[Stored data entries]
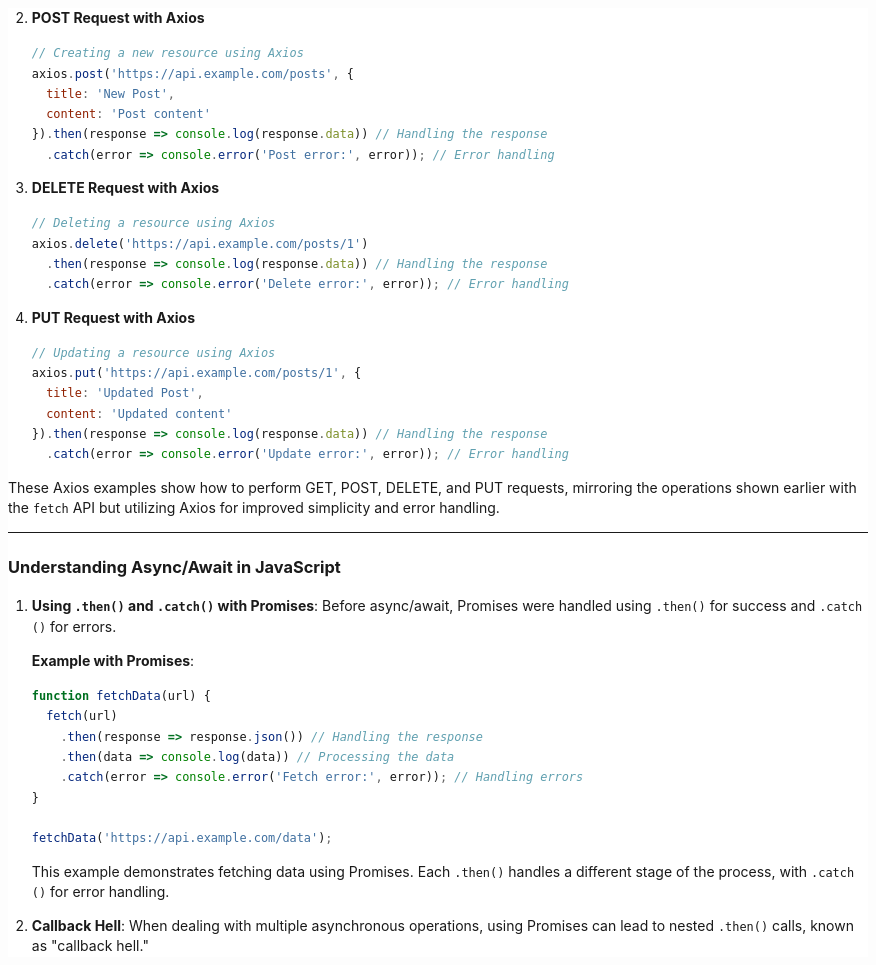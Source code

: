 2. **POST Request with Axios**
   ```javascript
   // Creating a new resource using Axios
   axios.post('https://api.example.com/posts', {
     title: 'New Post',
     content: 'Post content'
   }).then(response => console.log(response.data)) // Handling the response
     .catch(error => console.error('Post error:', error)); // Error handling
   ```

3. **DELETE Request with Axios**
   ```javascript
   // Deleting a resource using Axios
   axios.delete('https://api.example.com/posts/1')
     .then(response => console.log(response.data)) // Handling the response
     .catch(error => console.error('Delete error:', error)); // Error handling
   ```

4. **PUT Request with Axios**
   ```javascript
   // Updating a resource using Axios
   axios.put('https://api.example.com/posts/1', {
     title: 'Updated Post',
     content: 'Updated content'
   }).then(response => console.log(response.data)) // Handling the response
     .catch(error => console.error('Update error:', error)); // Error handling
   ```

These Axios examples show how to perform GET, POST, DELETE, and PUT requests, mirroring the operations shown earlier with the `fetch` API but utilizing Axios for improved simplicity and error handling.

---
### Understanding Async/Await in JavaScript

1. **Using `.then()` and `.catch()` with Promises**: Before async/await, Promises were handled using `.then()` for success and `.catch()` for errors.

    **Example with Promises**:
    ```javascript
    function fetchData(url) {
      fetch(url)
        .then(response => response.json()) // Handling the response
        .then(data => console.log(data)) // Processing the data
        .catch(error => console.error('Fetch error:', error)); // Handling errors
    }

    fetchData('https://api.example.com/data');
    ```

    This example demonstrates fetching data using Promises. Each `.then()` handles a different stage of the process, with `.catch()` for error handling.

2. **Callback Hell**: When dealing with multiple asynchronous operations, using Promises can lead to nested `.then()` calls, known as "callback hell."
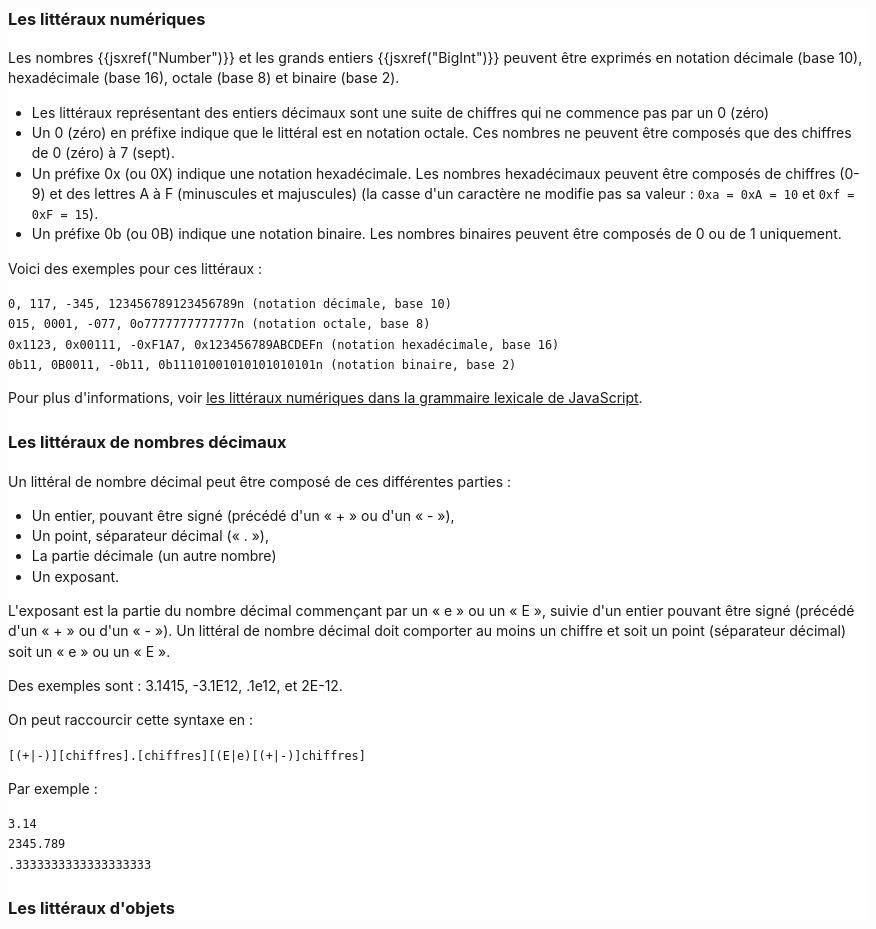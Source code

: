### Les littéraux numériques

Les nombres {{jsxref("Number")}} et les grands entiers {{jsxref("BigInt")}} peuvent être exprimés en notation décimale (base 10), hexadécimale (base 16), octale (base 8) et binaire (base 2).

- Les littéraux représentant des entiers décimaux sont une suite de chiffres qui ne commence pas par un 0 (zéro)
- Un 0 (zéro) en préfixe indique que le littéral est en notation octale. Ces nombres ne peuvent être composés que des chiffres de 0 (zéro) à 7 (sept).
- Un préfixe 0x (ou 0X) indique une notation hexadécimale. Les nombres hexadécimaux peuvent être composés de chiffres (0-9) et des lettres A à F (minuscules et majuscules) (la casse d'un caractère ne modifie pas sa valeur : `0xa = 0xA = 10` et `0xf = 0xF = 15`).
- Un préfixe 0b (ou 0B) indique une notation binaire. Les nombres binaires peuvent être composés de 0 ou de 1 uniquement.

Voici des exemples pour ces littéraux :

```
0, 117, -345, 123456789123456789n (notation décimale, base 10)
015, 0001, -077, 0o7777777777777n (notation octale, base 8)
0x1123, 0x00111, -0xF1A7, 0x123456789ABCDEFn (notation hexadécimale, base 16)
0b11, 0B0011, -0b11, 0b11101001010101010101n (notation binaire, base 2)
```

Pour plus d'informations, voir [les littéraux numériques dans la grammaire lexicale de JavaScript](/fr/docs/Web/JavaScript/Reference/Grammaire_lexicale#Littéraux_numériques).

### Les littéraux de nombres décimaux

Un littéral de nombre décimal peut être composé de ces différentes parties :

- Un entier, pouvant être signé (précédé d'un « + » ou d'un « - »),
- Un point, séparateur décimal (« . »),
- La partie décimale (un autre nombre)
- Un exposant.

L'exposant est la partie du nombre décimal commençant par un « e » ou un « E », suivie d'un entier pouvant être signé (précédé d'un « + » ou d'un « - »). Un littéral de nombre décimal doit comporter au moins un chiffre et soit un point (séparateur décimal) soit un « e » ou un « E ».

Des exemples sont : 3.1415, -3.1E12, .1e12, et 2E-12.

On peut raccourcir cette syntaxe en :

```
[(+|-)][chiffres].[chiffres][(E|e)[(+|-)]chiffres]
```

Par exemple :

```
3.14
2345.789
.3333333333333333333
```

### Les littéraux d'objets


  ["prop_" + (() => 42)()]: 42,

Task requirements: Pictures are to be left out; all else in the entries above is to be quoted exactly.

Task output:
Source code

: 2. **POST Request with Axios**
   ```javascript
   // Creating a new resource using Axios
   axios.post('https://api.example.com/posts', {
     title: 'New Post',
     content: 'Post content'
   }).then(response => console.log(response.data)) // Handling the response
     .catch(error => console.error('Post error:', error)); // Error handling
   ```

3. **DELETE Request with Axios**
   ```javascript
   // Deleting a resource using Axios
   axios.delete('https://api.example.com/posts/1')
     .then(response => console.log(response.data)) // Handling the response
     .catch(error => console.error('Delete error:', error)); // Error handling
   ```

4. **PUT Request with Axios**
   ```javascript
   // Updating a resource using Axios
   axios.put('https://api.example.com/posts/1', {
     title: 'Updated Post',
     content: 'Updated content'
   }).then(response => console.log(response.data)) // Handling the response
     .catch(error => console.error('Update error:', error)); // Error handling
   ```

These Axios examples show how to perform GET, POST, DELETE, and PUT requests, mirroring the operations shown earlier with the `fetch` API but utilizing Axios for improved simplicity and error handling.

---
### Understanding Async/Await in JavaScript

1. **Using `.then()` and `.catch()` with Promises**: Before async/await, Promises were handled using `.then()` for success and `.catch()` for errors.

    **Example with Promises**:
    ```javascript
    function fetchData(url) {
      fetch(url)
        .then(response => response.json()) // Handling the response
        .then(data => console.log(data)) // Processing the data
        .catch(error => console.error('Fetch error:', error)); // Handling errors
    }

    fetchData('https://api.example.com/data');
    ```

    This example demonstrates fetching data using Promises. Each `.then()` handles a different stage of the process, with `.catch()` for error handling.

2. **Callback Hell**: When dealing with multiple asynchronous operations, using Promises can lead to nested `.then()` calls, known as "callback hell."
Source code

:### Les littéraux numériques

Les nombres {{jsxref("Number")}} et les grands entiers {{jsxref("BigInt")}} peuvent être exprimés en notation décimale (base 10), hexadécimale (base 16), octale (base 8) et binaire (base 2).

- Les littéraux représentant des entiers décimaux sont une suite de chiffres qui ne commence pas par un 0 (zéro)
- Un 0 (zéro) en préfixe indique que le littéral est en notation octale. Ces nombres ne peuvent être composés que des chiffres de 0 (zéro) à 7 (sept).
- Un préfixe 0x (ou 0X) indique une notation hexadécimale. Les nombres hexadécimaux peuvent être composés de chiffres (0-9) et des lettres A à F (minuscules et majuscules) (la casse d'un caractère ne modifie pas sa valeur : `0xa = 0xA = 10` et `0xf = 0xF = 15`).
- Un préfixe 0b (ou 0B) indique une notation binaire. Les nombres binaires peuvent être composés de 0 ou de 1 uniquement.

Voici des exemples pour ces littéraux :

```
0, 117, -345, 123456789123456789n (notation décimale, base 10)
015, 0001, -077, 0o7777777777777n (notation octale, base 8)
0x1123, 0x00111, -0xF1A7, 0x123456789ABCDEFn (notation hexadécimale, base 16)
0b11, 0B0011, -0b11, 0b11101001010101010101n (notation binaire, base 2)
```

Pour plus d'informations, voir [les littéraux numériques dans la grammaire lexicale de JavaScript](/fr/docs/Web/JavaScript/Reference/Grammaire_lexicale#Littéraux_numériques).

### Les littéraux de nombres décimaux

Un littéral de nombre décimal peut être composé de ces différentes parties :

- Un entier, pouvant être signé (précédé d'un « + » ou d'un « - »),
- Un point, séparateur décimal (« . »),
- La partie décimale (un autre nombre)
- Un exposant.

L'exposant est la partie du nombre décimal commençant par un « e » ou un « E », suivie d'un entier pouvant être signé (précédé d'un « + » ou d'un « - »). Un littéral de nombre décimal doit comporter au moins un chiffre et soit un point (séparateur décimal) soit un « e » ou un « E ».

Des exemples sont : 3.1415, -3.1E12, .1e12, et 2E-12.

On peut raccourcir cette syntaxe en :

```
[(+|-)][chiffres].[chiffres][(E|e)[(+|-)]chiffres]
```

Par exemple :

```
3.14
2345.789
.3333333333333333333
```

### Les littéraux d'objets


  ["prop_" + (() => 42)()]: 42,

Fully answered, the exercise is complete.